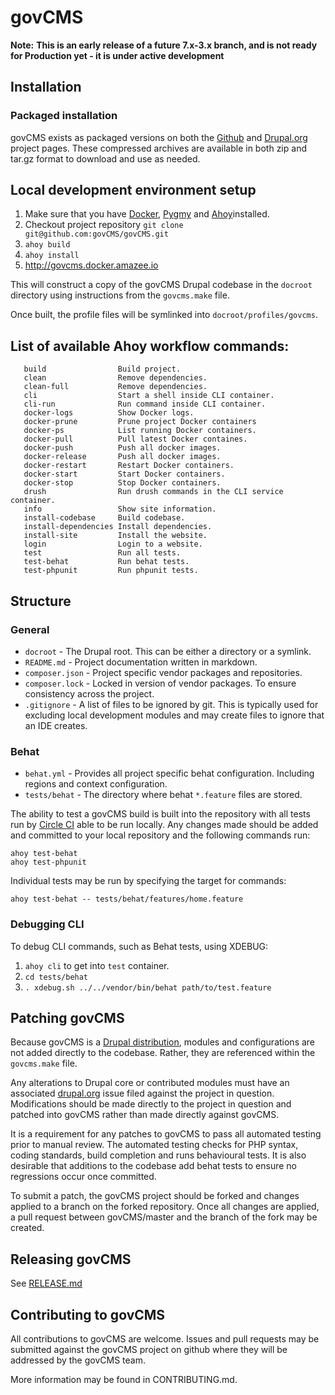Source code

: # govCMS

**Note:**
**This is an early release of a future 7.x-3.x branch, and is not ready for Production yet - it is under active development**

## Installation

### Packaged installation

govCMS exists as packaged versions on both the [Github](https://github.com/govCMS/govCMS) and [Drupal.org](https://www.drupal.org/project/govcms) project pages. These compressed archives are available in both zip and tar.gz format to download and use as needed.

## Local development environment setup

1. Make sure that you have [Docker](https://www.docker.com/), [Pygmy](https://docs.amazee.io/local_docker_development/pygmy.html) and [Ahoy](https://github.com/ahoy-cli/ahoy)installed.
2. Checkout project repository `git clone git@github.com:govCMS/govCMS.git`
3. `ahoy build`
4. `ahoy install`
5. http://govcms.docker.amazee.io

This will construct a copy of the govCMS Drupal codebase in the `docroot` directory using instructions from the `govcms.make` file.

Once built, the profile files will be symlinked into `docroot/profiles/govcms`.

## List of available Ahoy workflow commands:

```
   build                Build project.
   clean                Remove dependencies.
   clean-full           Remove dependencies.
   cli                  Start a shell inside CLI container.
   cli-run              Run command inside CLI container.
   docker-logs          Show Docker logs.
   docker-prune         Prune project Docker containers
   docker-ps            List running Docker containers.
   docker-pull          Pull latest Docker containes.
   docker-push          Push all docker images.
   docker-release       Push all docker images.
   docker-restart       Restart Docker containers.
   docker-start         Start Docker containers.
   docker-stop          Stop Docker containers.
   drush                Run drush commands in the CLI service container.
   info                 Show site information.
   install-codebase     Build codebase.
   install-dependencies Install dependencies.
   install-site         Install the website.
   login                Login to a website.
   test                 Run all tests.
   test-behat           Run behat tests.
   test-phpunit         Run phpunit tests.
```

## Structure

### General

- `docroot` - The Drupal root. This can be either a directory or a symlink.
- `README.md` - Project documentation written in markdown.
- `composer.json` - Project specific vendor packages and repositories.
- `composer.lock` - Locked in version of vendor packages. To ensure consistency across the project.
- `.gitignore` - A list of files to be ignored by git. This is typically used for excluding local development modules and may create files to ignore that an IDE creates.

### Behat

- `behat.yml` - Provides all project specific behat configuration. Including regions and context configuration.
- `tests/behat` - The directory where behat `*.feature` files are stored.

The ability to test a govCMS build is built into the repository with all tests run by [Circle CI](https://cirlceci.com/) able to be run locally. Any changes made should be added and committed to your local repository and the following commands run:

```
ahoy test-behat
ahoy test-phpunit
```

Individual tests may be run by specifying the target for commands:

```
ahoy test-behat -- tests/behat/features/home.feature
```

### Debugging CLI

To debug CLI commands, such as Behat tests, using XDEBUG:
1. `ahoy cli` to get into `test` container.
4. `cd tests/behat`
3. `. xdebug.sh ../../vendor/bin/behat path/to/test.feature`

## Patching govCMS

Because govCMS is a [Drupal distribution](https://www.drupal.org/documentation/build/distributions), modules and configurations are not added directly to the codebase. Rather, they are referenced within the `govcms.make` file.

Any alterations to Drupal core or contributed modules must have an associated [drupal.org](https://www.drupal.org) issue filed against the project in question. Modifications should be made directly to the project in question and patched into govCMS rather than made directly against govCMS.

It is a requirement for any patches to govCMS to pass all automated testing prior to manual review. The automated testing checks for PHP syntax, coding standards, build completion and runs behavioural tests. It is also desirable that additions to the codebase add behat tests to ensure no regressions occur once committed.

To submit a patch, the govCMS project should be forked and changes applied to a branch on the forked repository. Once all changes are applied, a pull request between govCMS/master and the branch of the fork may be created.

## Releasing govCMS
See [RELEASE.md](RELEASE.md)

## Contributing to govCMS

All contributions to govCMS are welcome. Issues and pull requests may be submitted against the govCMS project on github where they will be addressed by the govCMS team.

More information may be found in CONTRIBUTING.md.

===

__WHAT YOU SHOULD DO__
Find the line with "2. Checkout project" in the material above. Reproduce it and each line after it up to and including the line with "5. http://govcms.docker.amazee.io".

__YOUR RESPONSE__
2. Checkout project repository `git clone git@github.com:govCMS/govCMS.git`
3. `ahoy build`
4. `ahoy install`
5. http://govcms.docker.amazee.io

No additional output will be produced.